__Prompt__:
The output should be every line below that includes the word "public".

__Record set__:
- - -

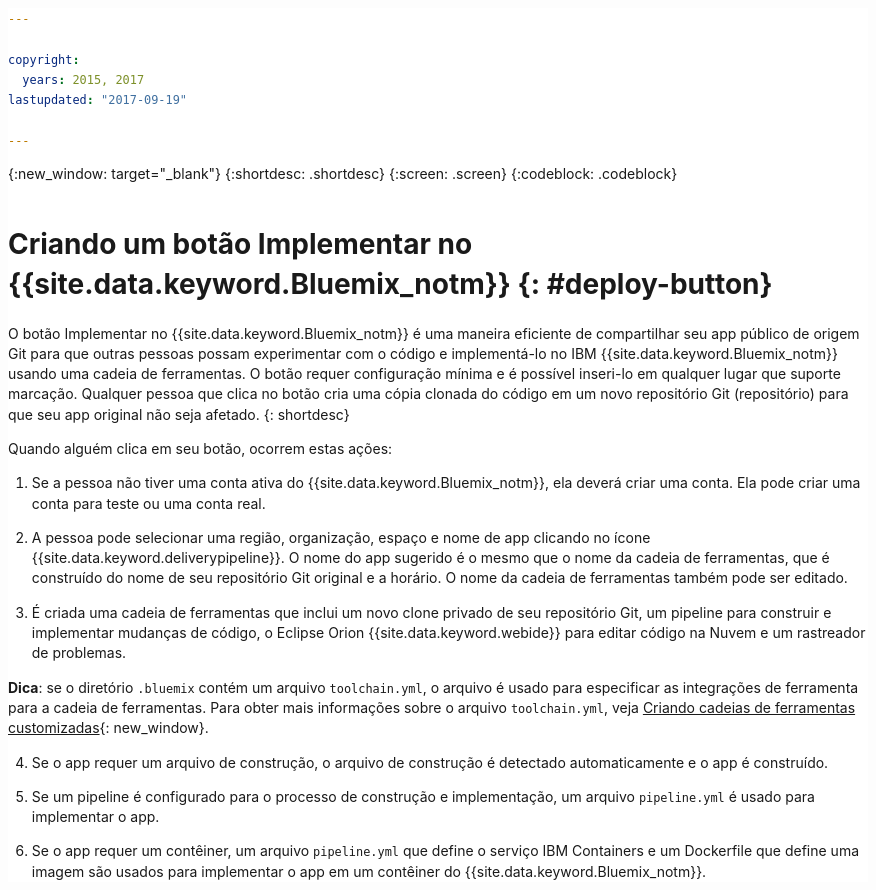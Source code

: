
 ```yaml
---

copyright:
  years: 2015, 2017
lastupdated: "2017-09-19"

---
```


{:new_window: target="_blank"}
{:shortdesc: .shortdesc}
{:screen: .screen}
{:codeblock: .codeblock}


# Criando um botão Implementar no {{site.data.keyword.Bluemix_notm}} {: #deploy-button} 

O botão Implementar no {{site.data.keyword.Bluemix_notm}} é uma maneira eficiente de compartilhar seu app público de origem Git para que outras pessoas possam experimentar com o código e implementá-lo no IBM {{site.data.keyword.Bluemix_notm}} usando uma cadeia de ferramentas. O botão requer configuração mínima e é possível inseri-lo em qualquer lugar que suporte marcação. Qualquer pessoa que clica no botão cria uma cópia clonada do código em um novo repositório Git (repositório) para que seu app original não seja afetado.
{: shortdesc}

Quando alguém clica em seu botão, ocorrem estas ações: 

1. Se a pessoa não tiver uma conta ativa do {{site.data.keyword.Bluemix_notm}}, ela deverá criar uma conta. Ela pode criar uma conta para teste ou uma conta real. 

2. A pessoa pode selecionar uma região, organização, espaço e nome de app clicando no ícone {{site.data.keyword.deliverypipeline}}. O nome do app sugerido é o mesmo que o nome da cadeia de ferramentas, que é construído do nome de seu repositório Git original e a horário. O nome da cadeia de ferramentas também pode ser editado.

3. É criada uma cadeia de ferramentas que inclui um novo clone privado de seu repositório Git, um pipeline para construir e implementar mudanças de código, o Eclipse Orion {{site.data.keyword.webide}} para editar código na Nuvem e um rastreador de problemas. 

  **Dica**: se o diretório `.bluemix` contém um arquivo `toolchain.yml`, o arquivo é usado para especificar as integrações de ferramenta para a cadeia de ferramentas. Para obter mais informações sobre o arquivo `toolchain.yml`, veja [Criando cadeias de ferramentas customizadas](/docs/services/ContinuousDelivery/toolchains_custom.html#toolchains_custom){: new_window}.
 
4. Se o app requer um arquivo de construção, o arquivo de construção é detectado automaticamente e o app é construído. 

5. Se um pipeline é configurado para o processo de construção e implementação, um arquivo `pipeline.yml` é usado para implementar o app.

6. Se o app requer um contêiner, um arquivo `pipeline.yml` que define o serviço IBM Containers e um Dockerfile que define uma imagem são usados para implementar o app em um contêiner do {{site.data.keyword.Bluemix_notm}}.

- - -

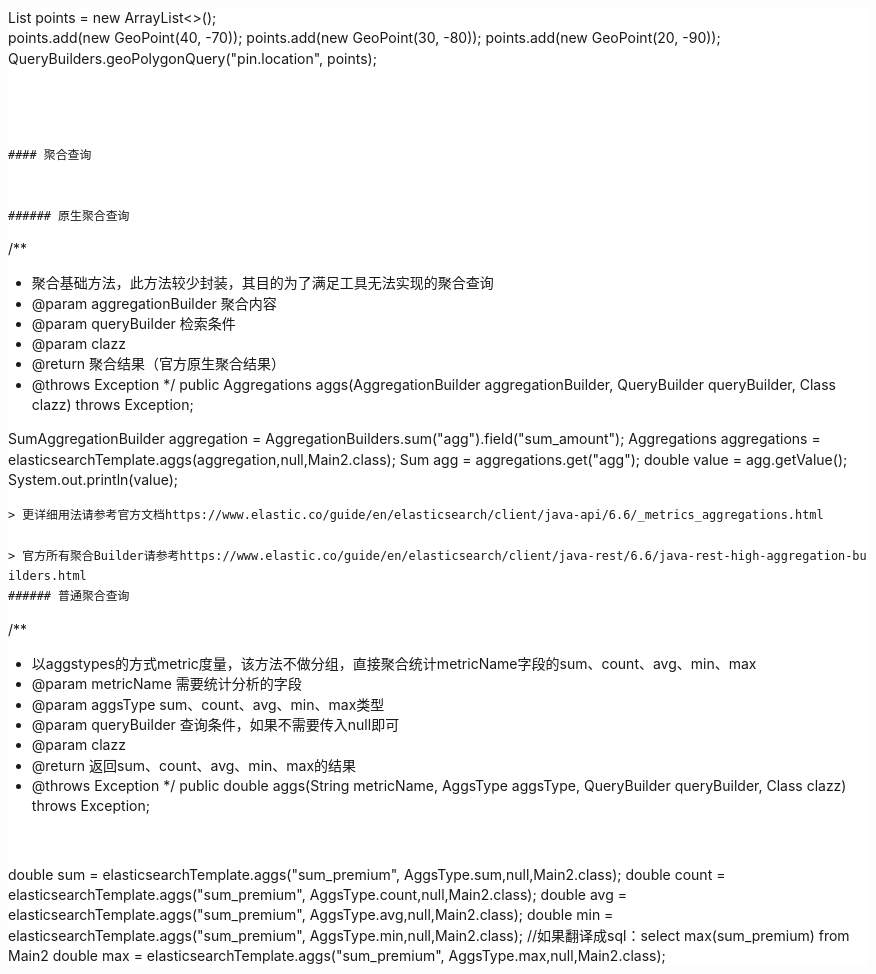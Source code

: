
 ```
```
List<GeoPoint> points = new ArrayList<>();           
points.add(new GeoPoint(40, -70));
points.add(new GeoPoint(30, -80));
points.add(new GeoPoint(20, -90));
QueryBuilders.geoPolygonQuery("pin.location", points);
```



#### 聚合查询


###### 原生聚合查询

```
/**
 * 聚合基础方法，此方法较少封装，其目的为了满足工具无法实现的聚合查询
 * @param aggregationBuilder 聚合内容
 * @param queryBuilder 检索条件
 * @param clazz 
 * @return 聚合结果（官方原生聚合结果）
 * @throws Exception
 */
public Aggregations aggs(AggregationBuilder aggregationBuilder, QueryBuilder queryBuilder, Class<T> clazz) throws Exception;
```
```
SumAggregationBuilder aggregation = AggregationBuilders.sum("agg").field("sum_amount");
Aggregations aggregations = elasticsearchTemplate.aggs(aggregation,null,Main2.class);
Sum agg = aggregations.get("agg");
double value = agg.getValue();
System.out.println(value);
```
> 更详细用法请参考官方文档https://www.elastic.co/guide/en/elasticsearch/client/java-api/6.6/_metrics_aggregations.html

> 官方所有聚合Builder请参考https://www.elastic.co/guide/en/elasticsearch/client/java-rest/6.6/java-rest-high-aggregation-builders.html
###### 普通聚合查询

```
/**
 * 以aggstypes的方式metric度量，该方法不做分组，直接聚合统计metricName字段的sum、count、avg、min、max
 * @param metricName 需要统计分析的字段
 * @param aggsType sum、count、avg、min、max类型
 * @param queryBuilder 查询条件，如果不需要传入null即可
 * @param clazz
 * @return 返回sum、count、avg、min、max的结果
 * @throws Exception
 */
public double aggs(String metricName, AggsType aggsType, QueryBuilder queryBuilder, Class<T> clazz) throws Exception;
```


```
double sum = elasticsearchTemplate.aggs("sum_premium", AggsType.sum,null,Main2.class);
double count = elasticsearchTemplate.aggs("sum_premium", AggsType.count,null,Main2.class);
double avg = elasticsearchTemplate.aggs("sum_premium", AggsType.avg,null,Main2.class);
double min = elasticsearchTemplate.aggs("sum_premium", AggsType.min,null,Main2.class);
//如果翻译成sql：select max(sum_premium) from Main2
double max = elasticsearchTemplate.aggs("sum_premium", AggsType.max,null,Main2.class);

- - -

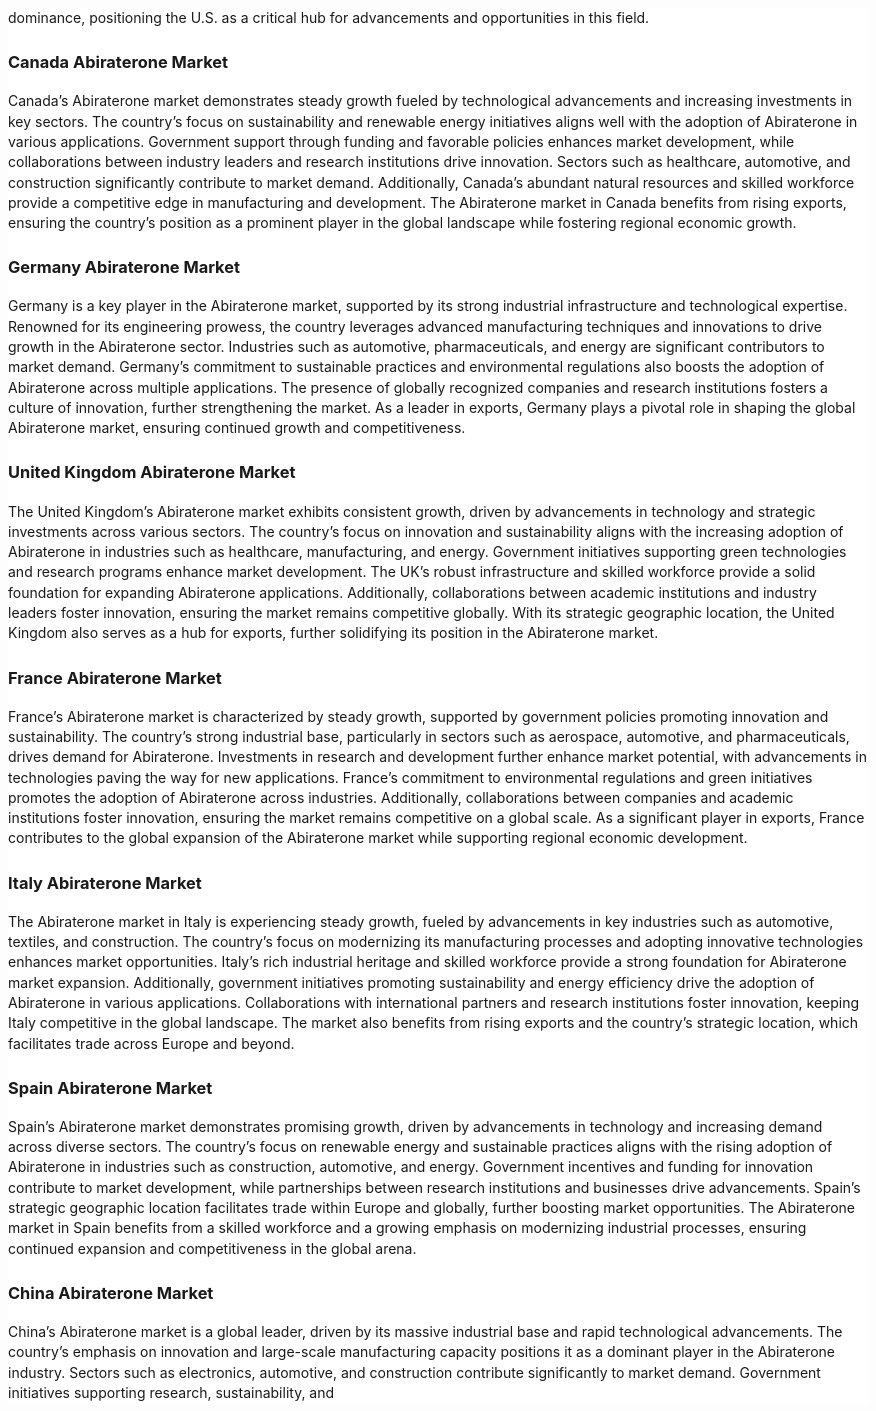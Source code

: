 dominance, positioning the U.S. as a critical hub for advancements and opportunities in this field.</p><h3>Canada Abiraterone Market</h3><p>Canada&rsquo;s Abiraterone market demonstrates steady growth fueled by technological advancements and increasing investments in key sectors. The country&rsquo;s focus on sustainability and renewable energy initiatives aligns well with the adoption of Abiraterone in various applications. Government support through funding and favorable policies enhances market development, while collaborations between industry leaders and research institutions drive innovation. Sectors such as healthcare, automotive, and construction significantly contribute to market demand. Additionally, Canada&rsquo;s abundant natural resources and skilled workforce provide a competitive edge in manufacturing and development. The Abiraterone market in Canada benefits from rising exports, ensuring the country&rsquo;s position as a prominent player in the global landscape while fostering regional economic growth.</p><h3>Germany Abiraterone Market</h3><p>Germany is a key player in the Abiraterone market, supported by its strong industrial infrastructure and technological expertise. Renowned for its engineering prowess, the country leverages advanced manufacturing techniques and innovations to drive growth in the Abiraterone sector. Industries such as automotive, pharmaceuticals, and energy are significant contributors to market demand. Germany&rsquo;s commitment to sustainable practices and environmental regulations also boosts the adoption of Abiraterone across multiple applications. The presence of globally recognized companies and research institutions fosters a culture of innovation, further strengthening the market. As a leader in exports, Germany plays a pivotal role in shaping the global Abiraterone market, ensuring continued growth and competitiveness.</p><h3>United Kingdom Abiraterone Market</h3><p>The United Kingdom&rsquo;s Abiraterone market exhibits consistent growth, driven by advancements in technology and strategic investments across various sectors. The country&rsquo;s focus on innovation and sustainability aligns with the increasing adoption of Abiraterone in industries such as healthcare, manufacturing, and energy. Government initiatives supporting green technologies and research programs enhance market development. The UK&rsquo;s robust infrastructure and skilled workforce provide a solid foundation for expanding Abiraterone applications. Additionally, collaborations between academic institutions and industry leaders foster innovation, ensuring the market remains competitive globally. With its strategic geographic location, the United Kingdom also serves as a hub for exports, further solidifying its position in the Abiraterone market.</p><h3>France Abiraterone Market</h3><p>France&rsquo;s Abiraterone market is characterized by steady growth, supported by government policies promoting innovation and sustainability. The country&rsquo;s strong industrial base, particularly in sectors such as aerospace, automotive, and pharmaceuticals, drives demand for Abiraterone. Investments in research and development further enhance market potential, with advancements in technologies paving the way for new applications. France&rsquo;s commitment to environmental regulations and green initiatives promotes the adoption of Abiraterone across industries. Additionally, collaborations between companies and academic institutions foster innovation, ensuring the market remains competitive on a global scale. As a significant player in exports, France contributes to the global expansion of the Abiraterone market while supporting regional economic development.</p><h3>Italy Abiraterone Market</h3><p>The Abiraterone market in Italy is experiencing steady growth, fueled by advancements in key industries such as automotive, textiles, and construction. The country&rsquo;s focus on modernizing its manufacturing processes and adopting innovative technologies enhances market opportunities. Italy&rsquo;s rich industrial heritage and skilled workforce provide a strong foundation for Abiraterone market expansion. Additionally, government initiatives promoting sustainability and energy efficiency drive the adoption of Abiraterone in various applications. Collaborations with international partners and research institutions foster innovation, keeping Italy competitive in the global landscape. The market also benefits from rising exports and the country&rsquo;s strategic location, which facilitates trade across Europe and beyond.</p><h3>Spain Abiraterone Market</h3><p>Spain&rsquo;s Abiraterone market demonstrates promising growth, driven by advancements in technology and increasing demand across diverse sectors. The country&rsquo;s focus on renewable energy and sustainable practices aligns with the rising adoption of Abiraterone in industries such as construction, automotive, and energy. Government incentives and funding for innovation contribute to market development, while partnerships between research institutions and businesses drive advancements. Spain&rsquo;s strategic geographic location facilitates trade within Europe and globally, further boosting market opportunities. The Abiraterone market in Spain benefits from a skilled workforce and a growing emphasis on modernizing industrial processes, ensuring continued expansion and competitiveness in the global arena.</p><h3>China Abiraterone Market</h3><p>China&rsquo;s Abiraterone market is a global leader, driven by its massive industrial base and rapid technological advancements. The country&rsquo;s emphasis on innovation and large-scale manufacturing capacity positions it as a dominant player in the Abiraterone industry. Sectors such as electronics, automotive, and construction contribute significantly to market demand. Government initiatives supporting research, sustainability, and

- - -

__Result for this task__:
public Aggregations aggs(AggregationBuilder aggregationBuilder, QueryBuilder queryBuilder, Class<T> clazz) throws Exception;
public double aggs(String metricName, AggsType aggsType, QueryBuilder queryBuilder, Class<T> clazz) throws Exception;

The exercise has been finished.